Here, we settled in to discuss his latest book, as well as his future plans. Along with it being his 20th publication, The Caretaker arrives a day before Rash turns 70 years old.
“Writers are like athletes,” he says. “You have a period where you peak and you’re doing your best work. That has to end.”
This sense of an ending, however, did not influence the story’s setting. The small cemetery Blackburn manages, Rash explains, was inspired by his youth. As a child, he regularly visited his grandmother Ethel Mae Holder in Aho — a town 10 minutes northeast of Blowing Rock. Her property, which remains in the family, stood adjacent to a small graveyard. On stormy nights, the wind often disturbed the flowers adorning the graves. One of Rash’s childhood jobs was to gather these remembrances and return them to the site.
“I didn’t know which graves they’d be on,” he says. “But I was taught to do the work with real reverence.”
For decades, the writer says, he’d been trying to fit that setting into a story. Then, as is often the case with his fiction, he had a vision in his mind that inspired his latest project: a woman kneeling before a grave. Intrigued by the ideas that spawned from this image, he pursued the tale.
Face to face
Like the story’s setting, the book’s time period was also influenced by family.

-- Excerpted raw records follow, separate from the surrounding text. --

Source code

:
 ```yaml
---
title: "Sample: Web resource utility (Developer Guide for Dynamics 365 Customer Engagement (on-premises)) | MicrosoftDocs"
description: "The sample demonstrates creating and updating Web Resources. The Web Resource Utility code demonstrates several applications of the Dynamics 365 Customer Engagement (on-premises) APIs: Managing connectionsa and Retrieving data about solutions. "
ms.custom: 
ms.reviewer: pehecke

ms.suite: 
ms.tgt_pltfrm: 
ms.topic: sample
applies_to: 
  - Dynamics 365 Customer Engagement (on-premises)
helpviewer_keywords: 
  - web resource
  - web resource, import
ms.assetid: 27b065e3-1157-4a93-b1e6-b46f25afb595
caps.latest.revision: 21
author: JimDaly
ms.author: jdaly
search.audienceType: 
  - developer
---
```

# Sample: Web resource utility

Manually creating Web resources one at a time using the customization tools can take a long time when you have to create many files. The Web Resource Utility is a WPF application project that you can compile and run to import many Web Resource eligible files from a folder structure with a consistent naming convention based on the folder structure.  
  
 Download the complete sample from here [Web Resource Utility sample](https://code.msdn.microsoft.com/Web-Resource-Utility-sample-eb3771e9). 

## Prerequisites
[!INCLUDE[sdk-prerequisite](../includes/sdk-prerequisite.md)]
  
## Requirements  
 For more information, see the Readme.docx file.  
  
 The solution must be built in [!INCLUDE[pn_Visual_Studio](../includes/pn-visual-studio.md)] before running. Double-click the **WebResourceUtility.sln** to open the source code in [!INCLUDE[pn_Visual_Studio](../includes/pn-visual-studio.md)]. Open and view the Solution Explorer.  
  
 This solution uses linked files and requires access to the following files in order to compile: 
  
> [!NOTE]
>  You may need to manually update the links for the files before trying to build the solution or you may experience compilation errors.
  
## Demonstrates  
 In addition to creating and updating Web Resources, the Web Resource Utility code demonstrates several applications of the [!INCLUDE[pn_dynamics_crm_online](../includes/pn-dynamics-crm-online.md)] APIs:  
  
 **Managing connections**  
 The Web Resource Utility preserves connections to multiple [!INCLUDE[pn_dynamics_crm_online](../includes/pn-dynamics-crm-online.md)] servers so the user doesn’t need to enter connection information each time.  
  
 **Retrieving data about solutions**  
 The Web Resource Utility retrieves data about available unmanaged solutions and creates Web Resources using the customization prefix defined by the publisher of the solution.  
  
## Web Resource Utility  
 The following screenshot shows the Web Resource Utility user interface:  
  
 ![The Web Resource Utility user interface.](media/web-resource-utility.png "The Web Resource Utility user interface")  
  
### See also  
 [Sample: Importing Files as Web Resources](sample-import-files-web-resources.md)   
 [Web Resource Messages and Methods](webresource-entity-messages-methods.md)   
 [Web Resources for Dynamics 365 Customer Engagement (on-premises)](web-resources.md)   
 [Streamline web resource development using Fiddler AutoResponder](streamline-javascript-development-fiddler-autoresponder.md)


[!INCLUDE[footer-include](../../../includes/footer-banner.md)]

“I had an older relative in Leicester who fought in Korea,” he explains. “He told me some stories about it — always talking about how cold it was. That’s something we forget. We think about Vietnam and the jungles and the heat. But in Korea, the fighting took place in the cold.”
Though much of The Caretaker’s plot unfolds in Western North Carolina, the book begins overseas, with an unforgettable and horrific hand-to-hand combat scene between Jacob and a North Korean soldier. The injuries and trauma that Jacob unleashes and sustains are the first of many that readers will encounter throughout the book. The episode is also the first of several intimate confrontations — though none of the subsequent conflicts come close to the severity of the book’s opening struggle.
“I didn’t realize it at first,” Rash says in discussing the novel’s time period, “but this is one of the last times in American history where the majority of people’s communication was face to face. … Maybe it’s because I’m old, but there is something more dramatic about that. A depth that isn’t filtered through screens.”
On Wednesday, Oct. 4, at 6 p.m., Malaprop’s Bookstore/Cafe will host Rash for a book signing event. For longtime fans, it may be one of their last chances to attend a local reading with the author.
Of course, Rash is the first to note nothing is written in stone.
“I’ve said it before with other books — that this will be my last novel,” he says. “So, I may be a liar. But this one felt a little bit like a summation. I think sometimes writers, late in their lives, want to give the reader a gift. … A little bit of hope that sometimes the better angels win.”
Rash and I wrap up our conversation inside the Mountain Heritage Center. Outside, the afternoon heat continues to surge. Rash walks back with me to my car, still parked at the cemetery. Given the high temperature, he asks if I’d mind giving him a lift to his office a few blocks down. With my car’s AC blasting, we continue to discuss his life, career and what he hopes readers take away from his latest (and possibly final) book.
“That it’s worth reading,” Rash says. “What I think it really comes down to is pleasure. We sometimes forget that. It can be a difficult pleasure. And part of the pleasure can be it opens up matters that make us realize a bit more about the world. But ultimately, we don’t talk enough about the pleasure of reading a well-told story.”